The Motorola Mobility acquisition is a huge step further along that progression. Google clearly still feels that the fragmentation and variability of third-party hardware makers (with the frequent intervention of carriers seeking special interfaces, additional apps, and in some cases removing Google’s native apps and services altogether) is leaving money on the table. To be fair, some of the Android handsets have been very good—the Motorola Droids have consistently been strong players—but then there are other products that just completely send the Android/Google brand into the toilet.

This is a cycle that gets repeated in many industries, and the integrated/proprietary vs. modular/open balancing act is one that many companies struggle with as they make strategic choices on investments, alliances, and how to deploy complex products and ecosystems. I devote a significant amount of time to this in my book, Innovation X, as it’s a fascinating area.

The Motorola acquisition also strengthens Google’s position in the new diversity of digital ecosystem touchpoints: set-top boxes, broadband connected TVs, home networking, and phone-based payments (digital wallet). Motorola Mobility already plays in these (mostly immobile) areas, which is interesting to Google because the lines between these products and phones and tablets, in terms of services and content, are increasingly blurred. It’s all about the multi-screen experience today, and making what happens in your home work seamlessly with your devices out on the move. Anybody’s who’s worked in the “smart home” market knows that it’s more dumb than smart, as getting devices to talk together well is really difficult today. Google would love to solve that problem, and is one of the few companies that has the scope and clout to pull it off – even more so now that it has a major player in the hardware endpoints.

Will the Cultures Blend?

Google has said that it will keep Motorola Mobility as a separate company.

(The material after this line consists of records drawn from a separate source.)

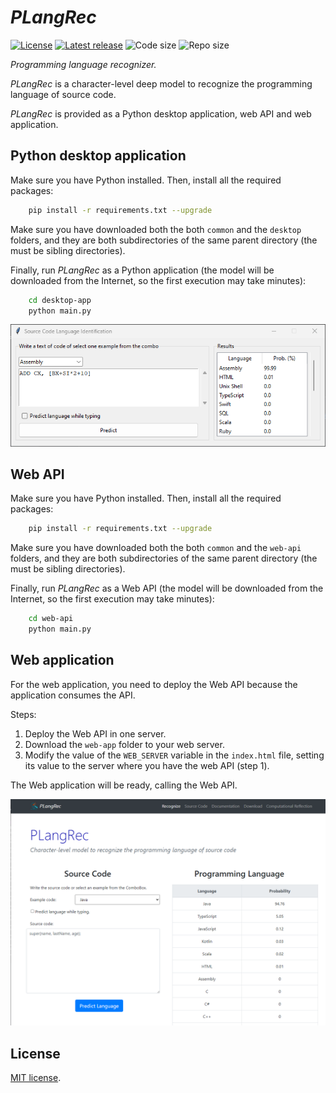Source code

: # *PLangRec*

[![License](https://img.shields.io/github/license/computationalreflection/plangrec)](LICENSE)
[![Latest release](https://img.shields.io/github/v/release/computationalreflection/plangrec?include_prereleases)](https://github.com/ComputationalReflection/PLangRec/releases)
<img alt="Code size" src="https://img.shields.io/github/languages/code-size/ComputationalReflection/PLangRec">
<img alt="Repo size" src="https://img.shields.io/github/repo-size/ComputationalReflection/PLangRec">

*Programming language recognizer.*

*PLangRec* is a character-level deep model to recognize the programming language of source code.

*PLangRec* is provided as a Python desktop application, web API and web application.

## Python desktop application

Make sure you have Python installed. Then, install all the required packages:

``` bash
    pip install -r requirements.txt --upgrade
``` 

Make sure you have downloaded both the both `common` and the `desktop` folders, and they are
both subdirectories of the same parent directory (the must be sibling directories).

Finally, run *PLangRec* as a Python application (the model will be downloaded from the Internet, 
so the first execution may take minutes):

``` bash
    cd desktop-app
    python main.py
``` 

![Desktop application screenshot](img/desktop-app.png)

## Web API

Make sure you have Python installed. Then, install all the required packages:

``` bash
    pip install -r requirements.txt --upgrade
``` 

Make sure you have downloaded both the both `common` and the `web-api` folders, and they are
both subdirectories of the same parent directory (the must be sibling directories).

Finally, run *PLangRec* as a Web API (the model will be downloaded from the Internet, 
so the first execution may take minutes):

``` bash
    cd web-api
    python main.py
``` 

## Web application

For the web application, you need to deploy the Web API
because the application consumes the API.

Steps:

1. Deploy the Web API in one server. 
2. Download the `web-app` folder to your web server. 
3. Modify the value of the `WEB_SERVER` variable in the `index.html` file, 
setting its value to the server where you have the web API (step 1).    

The Web application will be ready, calling the Web API.

![Web application screenshot](img/web-app.png)

## License

[MIT license](LICENSE).
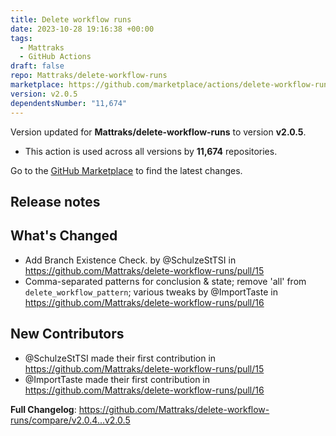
 ```yaml
---
title: Delete workflow runs
date: 2023-10-28 19:16:38 +00:00
tags:
  - Mattraks
  - GitHub Actions
draft: false
repo: Mattraks/delete-workflow-runs
marketplace: https://github.com/marketplace/actions/delete-workflow-runs
version: v2.0.5
dependentsNumber: "11,674"
---
```



Version updated for **Mattraks/delete-workflow-runs** to version **v2.0.5**.
- This action is used across all versions by **11,674** repositories.

Go to the [GitHub Marketplace](https://github.com/marketplace/actions/delete-workflow-runs) to find the latest changes.

## Release notes

## What's Changed
* Add Branch Existence Check. by @SchulzeStTSI in https://github.com/Mattraks/delete-workflow-runs/pull/15
* Comma-separated patterns for conclusion & state; remove 'all' from `delete_workflow_pattern`; various tweaks by @ImportTaste in https://github.com/Mattraks/delete-workflow-runs/pull/16

## New Contributors
* @SchulzeStTSI made their first contribution in https://github.com/Mattraks/delete-workflow-runs/pull/15
* @ImportTaste made their first contribution in https://github.com/Mattraks/delete-workflow-runs/pull/16

**Full Changelog**: https://github.com/Mattraks/delete-workflow-runs/compare/v2.0.4...v2.0.5

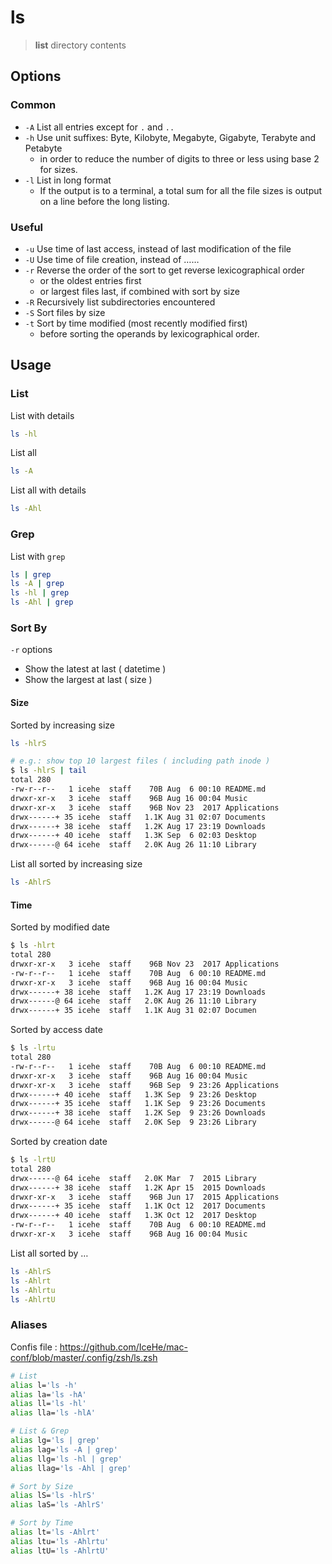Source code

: # ls

> **list** directory contents

## Options

### Common

- `-A` List all entries except for `.` and `..`
- `-h` Use unit suffixes: Byte, Kilobyte, Megabyte, Gigabyte, Terabyte and Petabyte
    - in order to reduce the number of digits to three or less using base 2 for sizes.
- `-l` List in long format
    - If the output is to a terminal, a total sum for all the file sizes is output on a line before the long listing.

### Useful

- `-u` Use time of last access, instead of last modification of the file
- `-U` Use time of file creation, instead of ……
- `-r` Reverse the order of the sort to get reverse lexicographical order
    - or the oldest entries first
    - or largest files last, if combined with sort by size
- `-R` Recursively list subdirectories encountered
- `-S` Sort files by size
- `-t` Sort by time modified (most recently modified first)
    - before sorting the operands by lexicographical order.

## Usage

### List

List with details

```bash
ls -hl
```

List all

```bash
ls -A
```

List all with details

```bash
ls -Ahl
```

### Grep

List with `grep`

```bash
ls | grep
ls -A | grep
ls -hl | grep
ls -Ahl | grep
```

### Sort By

`-r` options

- Show the latest at last ( datetime )
- Show the largest at last ( size )

#### Size

Sorted by increasing size

```bash
ls -hlrS

# e.g.: show top 10 largest files ( including path inode )
$ ls -hlrS | tail
total 280
-rw-r--r--   1 icehe  staff    70B Aug  6 00:10 README.md
drwxr-xr-x   3 icehe  staff    96B Aug 16 00:04 Music
drwxr-xr-x   3 icehe  staff    96B Nov 23  2017 Applications
drwx------+ 35 icehe  staff   1.1K Aug 31 02:07 Documents
drwx------+ 38 icehe  staff   1.2K Aug 17 23:19 Downloads
drwx------+ 40 icehe  staff   1.3K Sep  6 02:03 Desktop
drwx------@ 64 icehe  staff   2.0K Aug 26 11:10 Library
```

List all sorted by increasing size

```bash
ls -AhlrS
```

#### Time

Sorted by modified date

```bash
$ ls -hlrt
total 280
drwxr-xr-x   3 icehe  staff    96B Nov 23  2017 Applications
-rw-r--r--   1 icehe  staff    70B Aug  6 00:10 README.md
drwxr-xr-x   3 icehe  staff    96B Aug 16 00:04 Music
drwx------+ 38 icehe  staff   1.2K Aug 17 23:19 Downloads
drwx------@ 64 icehe  staff   2.0K Aug 26 11:10 Library
drwx------+ 35 icehe  staff   1.1K Aug 31 02:07 Documen
```

Sorted by access date

```bash
$ ls -lrtu
total 280
-rw-r--r--   1 icehe  staff    70B Aug  6 00:10 README.md
drwxr-xr-x   3 icehe  staff    96B Aug 16 00:04 Music
drwxr-xr-x   3 icehe  staff    96B Sep  9 23:26 Applications
drwx------+ 40 icehe  staff   1.3K Sep  9 23:26 Desktop
drwx------+ 35 icehe  staff   1.1K Sep  9 23:26 Documents
drwx------+ 38 icehe  staff   1.2K Sep  9 23:26 Downloads
drwx------@ 64 icehe  staff   2.0K Sep  9 23:26 Library
```

Sorted by creation date

```bash
$ ls -lrtU
total 280
drwx------@ 64 icehe  staff   2.0K Mar  7  2015 Library
drwx------+ 38 icehe  staff   1.2K Apr 15  2015 Downloads
drwxr-xr-x   3 icehe  staff    96B Jun 17  2015 Applications
drwx------+ 35 icehe  staff   1.1K Oct 12  2017 Documents
drwx------+ 40 icehe  staff   1.3K Oct 12  2017 Desktop
-rw-r--r--   1 icehe  staff    70B Aug  6 00:10 README.md
drwxr-xr-x   3 icehe  staff    96B Aug 16 00:04 Music
```

List all sorted by …

```bash
ls -AhlrS
ls -Ahlrt
ls -Ahlrtu
ls -AhlrtU
```

### Aliases

Confis file : https://github.com/IceHe/mac-conf/blob/master/.config/zsh/ls.zsh

```bash
# List
alias l='ls -h'
alias la='ls -hA'
alias ll='ls -hl'
alias lla='ls -hlA'

# List & Grep
alias lg='ls | grep'
alias lag='ls -A | grep'
alias llg='ls -hl | grep'
alias llag='ls -Ahl | grep'

# Sort by Size
alias lS='ls -hlrS'
alias laS='ls -AhlrS'

# Sort by Time
alias lt='ls -Ahlrt'
alias ltu='ls -Ahlrtu'
alias ltU='ls -AhlrtU'
```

No doubt this is partly to assuage fears of its other hardware partners that they will be kicked to the curb in favor of the in-house brand. (HTC in particular finds itself in a tough spot now, as both its OS providers now have favored hardware partners—Microsoft/Nokia and Google/Motorola. This latest merger may well push some companies back into the Windows camp as they hedge bets.)

Should Google merge Motorola more fully into its existing business units? In a word: No.

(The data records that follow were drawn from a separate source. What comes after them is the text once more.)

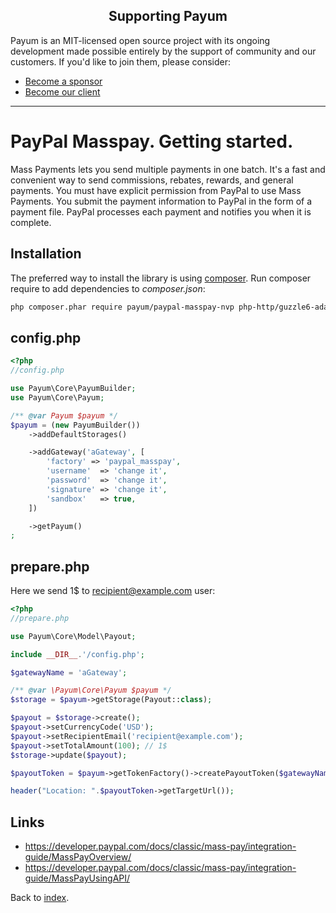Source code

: <h2 align="center">Supporting Payum</h2>

Payum is an MIT-licensed open source project with its ongoing development made possible entirely by the support of community and our customers. If you'd like to join them, please consider:

- [Become a sponsor](https://www.patreon.com/makasim)
- [Become our client](http://forma-pro.com/)

---

# PayPal Masspay. Getting started.

Mass Payments lets you send multiple payments in one batch.
It's a fast and convenient way to send commissions, rebates, rewards, and general payments.
You must have explicit permission from PayPal to use Mass Payments.
You submit the payment information to PayPal in the form of a payment file.
PayPal processes each payment and notifies you when it is complete.

## Installation

The preferred way to install the library is using [composer](http://getcomposer.org/).
Run composer require to add dependencies to _composer.json_:

```bash
php composer.phar require payum/paypal-masspay-nvp php-http/guzzle6-adapter
```

## config.php

```php
<?php
//config.php

use Payum\Core\PayumBuilder;
use Payum\Core\Payum;

/** @var Payum $payum */
$payum = (new PayumBuilder())
    ->addDefaultStorages()

    ->addGateway('aGateway', [
        'factory' => 'paypal_masspay',
        'username'  => 'change it',
        'password'  => 'change it',
        'signature' => 'change it',
        'sandbox'   => true,
    ])

    ->getPayum()
;
```

## prepare.php

Here we send 1$ to recipient@example.com user:

```php
<?php
//prepare.php

use Payum\Core\Model\Payout;

include __DIR__.'/config.php';

$gatewayName = 'aGateway';

/** @var \Payum\Core\Payum $payum */
$storage = $payum->getStorage(Payout::class);

$payout = $storage->create();
$payout->setCurrencyCode('USD');
$payout->setRecipientEmail('recipient@example.com');
$payout->setTotalAmount(100); // 1$
$storage->update($payout);

$payoutToken = $payum->getTokenFactory()->createPayoutToken($gatewayName, $payout, 'done.php');

header("Location: ".$payoutToken->getTargetUrl());
```

## Links

* https://developer.paypal.com/docs/classic/mass-pay/integration-guide/MassPayOverview/
* https://developer.paypal.com/docs/classic/mass-pay/integration-guide/MassPayUsingAPI/

Back to [index](../../index.md).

As Google discovered with its early stumbles with Nexus, designing and selling hardware is a really different business than online services, advertising, and software development. Google is amazing at many things, but this does not appear to be one of its talents. Better to keep it under a different brand, with a different team working with the processes it needs to. Which is not to say they should not seek to influence one another, and that there aren’t things Motorola could learn from Google about innovation and development.

Michael Mace has a jaundiced view of this combination:

The same business practices that made Google good in software will be a liability in hardware.  Google’s engineers-first, research driven product management philosophy is effective in the development of web software, because you can run experiments and revise your web app every day in response to user feedback.  But in hardware, you have to make feature decisions 18 months before you ship, and you have to live with those decisions for another 18 months while your product sells through.  You can’t afford to wait for science.  Instead, you need dictatorial product managers who operate on artistry and intuition.  All of those concepts (dictatorship, artistry, intuition) are anathema to Google’s culture.  Either Google’s worldview will dominate and ruin Motorola, or worse yet the Motorola worldview will infect Google.  Google with Motorola inside it is like a python that swallowed a minivan.

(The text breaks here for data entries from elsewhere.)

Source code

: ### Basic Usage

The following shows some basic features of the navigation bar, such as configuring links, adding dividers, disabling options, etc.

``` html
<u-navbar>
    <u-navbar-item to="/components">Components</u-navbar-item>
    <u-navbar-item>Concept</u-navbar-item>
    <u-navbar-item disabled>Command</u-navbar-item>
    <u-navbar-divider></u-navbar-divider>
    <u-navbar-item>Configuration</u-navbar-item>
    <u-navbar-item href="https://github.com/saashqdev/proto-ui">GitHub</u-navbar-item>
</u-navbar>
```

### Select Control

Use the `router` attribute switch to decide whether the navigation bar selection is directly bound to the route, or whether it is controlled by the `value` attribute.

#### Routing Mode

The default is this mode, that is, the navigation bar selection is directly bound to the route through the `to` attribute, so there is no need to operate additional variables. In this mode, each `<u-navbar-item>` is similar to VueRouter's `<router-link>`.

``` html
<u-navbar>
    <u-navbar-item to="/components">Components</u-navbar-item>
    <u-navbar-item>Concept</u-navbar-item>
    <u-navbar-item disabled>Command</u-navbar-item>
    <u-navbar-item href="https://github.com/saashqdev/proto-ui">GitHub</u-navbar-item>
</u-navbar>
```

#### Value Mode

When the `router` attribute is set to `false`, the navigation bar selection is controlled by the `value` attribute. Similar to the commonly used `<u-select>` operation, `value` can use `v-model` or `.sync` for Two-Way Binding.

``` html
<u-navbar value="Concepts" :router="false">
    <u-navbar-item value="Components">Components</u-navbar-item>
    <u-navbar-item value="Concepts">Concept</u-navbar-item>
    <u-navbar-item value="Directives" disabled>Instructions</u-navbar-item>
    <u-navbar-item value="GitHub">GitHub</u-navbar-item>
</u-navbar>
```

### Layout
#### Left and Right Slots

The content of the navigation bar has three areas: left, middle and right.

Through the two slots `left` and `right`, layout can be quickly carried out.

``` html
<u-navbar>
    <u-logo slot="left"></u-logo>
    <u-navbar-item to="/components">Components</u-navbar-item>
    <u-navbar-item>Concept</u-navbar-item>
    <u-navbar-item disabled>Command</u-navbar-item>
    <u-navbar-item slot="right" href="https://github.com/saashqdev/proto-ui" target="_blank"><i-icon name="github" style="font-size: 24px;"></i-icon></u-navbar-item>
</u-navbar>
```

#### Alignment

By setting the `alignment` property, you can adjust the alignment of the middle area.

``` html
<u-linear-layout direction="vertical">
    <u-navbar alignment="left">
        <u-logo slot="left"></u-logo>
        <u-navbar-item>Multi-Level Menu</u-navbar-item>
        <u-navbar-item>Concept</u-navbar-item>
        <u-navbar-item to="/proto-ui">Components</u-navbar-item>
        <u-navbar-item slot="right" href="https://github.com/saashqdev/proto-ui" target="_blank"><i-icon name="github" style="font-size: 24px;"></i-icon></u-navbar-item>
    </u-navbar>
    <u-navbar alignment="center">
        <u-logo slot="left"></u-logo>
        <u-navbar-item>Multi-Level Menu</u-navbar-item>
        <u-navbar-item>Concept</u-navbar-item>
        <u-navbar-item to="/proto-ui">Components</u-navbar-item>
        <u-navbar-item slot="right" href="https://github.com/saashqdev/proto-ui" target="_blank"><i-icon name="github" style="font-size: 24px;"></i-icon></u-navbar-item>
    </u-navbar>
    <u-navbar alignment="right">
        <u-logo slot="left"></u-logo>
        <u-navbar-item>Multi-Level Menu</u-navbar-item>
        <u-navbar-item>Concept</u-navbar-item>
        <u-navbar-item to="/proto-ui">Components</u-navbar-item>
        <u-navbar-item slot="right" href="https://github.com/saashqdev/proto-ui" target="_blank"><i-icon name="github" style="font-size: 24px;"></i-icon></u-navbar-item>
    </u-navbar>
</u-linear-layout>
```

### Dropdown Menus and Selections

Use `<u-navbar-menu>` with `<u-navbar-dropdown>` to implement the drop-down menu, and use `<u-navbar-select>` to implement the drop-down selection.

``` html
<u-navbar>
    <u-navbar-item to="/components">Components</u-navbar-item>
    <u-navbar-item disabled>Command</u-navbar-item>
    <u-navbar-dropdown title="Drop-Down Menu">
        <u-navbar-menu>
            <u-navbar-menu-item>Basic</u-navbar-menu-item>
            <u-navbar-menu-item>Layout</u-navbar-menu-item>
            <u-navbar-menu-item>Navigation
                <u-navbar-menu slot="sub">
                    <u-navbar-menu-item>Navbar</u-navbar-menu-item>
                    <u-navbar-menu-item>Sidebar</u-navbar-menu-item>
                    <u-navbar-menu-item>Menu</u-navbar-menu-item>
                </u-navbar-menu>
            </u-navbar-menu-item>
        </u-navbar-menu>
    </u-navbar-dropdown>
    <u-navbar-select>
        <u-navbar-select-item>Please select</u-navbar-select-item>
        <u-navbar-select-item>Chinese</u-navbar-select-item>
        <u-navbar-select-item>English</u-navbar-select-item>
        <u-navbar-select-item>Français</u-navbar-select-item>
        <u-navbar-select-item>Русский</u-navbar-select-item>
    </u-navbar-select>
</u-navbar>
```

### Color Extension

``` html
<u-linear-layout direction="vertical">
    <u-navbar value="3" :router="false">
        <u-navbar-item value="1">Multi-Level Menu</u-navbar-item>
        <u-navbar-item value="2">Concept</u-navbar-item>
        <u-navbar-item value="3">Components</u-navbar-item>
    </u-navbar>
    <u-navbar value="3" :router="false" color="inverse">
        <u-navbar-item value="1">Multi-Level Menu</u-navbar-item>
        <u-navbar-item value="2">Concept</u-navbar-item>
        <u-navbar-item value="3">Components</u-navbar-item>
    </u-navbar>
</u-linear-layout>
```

To put it another way, I think Google has about as much chance of successfully managing a device business as Nokia had of running an OS business.

I’m not as skeptical as this, but in my view, assuming that Google is not just going to flip Motorola and spin it off again after it’s got the patents, this brings up the biggest question: can the two cultures get along? Motorola is famously stodgy, slow to make decisions, conservative. How will this blend with the more freewheeling West Coast intensity of Google? Maybe the Mobility division was already the wild-and-crazy-guy of Motorola, but I still find it hard to believe that there won’t be significant challenges here.

So far I haven’t seen anyone mention this, which is odd since cultural fit is a) usually one of the first things brought up in large corporate mergers, and, b) the leading cause of them failing.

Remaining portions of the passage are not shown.